_To do_. Please give the data again in full, exactly as it reads.

_Source material_.
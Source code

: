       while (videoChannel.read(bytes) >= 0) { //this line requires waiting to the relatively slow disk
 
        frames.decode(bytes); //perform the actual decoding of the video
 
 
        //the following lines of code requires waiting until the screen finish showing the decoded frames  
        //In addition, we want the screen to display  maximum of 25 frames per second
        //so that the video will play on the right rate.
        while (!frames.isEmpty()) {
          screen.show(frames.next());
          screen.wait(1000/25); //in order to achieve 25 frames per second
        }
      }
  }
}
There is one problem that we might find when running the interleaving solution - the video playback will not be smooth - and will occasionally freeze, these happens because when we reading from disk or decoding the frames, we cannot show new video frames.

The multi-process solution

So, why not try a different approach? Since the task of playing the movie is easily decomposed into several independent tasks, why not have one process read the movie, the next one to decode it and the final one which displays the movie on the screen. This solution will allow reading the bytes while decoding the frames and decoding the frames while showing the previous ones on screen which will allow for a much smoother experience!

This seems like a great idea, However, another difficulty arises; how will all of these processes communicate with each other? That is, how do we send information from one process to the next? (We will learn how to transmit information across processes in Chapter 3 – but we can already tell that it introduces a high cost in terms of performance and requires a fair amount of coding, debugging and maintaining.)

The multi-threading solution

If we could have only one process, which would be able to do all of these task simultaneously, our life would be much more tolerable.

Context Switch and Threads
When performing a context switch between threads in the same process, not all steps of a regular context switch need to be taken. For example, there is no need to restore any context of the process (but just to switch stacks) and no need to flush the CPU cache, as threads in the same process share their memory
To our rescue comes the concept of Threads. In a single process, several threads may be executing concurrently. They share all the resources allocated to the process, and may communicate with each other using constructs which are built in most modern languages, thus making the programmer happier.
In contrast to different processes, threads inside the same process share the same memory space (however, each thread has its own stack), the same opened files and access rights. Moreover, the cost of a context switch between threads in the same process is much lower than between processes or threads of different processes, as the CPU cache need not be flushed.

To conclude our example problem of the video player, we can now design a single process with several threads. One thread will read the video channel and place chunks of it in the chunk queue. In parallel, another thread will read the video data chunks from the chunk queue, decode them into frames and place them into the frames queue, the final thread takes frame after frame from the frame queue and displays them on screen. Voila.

_Finished task_.
Source code

:       while (videoChannel.read(bytes) >= 0) { //this line requires waiting to the relatively slow disk
 
        frames.decode(bytes); //perform the actual decoding of the video
 
 
        //the following lines of code requires waiting until the screen finish showing the decoded frames  
        //In addition, we want the screen to display  maximum of 25 frames per second
        //so that the video will play on the right rate.
        while (!frames.isEmpty()) {
          screen.show(frames.next());
          screen.wait(1000/25); //in order to achieve 25 frames per second
        }
      }
  }
}
There is one problem that we might find when running the interleaving solution - the video playback will not be smooth - and will occasionally freeze, these happens because when we reading from disk or decoding the frames, we cannot show new video frames.

The multi-process solution

So, why not try a different approach? Since the task of playing the movie is easily decomposed into several independent tasks, why not have one process read the movie, the next one to decode it and the final one which displays the movie on the screen. This solution will allow reading the bytes while decoding the frames and decoding the frames while showing the previous ones on screen which will allow for a much smoother experience!

This seems like a great idea, However, another difficulty arises; how will all of these processes communicate with each other? That is, how do we send information from one process to the next? (We will learn how to transmit information across processes in Chapter 3 – but we can already tell that it introduces a high cost in terms of performance and requires a fair amount of coding, debugging and maintaining.)

The multi-threading solution

If we could have only one process, which would be able to do all of these task simultaneously, our life would be much more tolerable.

Context Switch and Threads
When performing a context switch between threads in the same process, not all steps of a regular context switch need to be taken. For example, there is no need to restore any context of the process (but just to switch stacks) and no need to flush the CPU cache, as threads in the same process share their memory
To our rescue comes the concept of Threads. In a single process, several threads may be executing concurrently. They share all the resources allocated to the process, and may communicate with each other using constructs which are built in most modern languages, thus making the programmer happier.
In contrast to different processes, threads inside the same process share the same memory space (however, each thread has its own stack), the same opened files and access rights. Moreover, the cost of a context switch between threads in the same process is much lower than between processes or threads of different processes, as the CPU cache need not be flushed.

To conclude our example problem of the video player, we can now design a single process with several threads. One thread will read the video channel and place chunks of it in the chunk queue. In parallel, another thread will read the video data chunks from the chunk queue, decode them into frames and place them into the frames queue, the final thread takes frame after frame from the frame queue and displays them on screen. Voila.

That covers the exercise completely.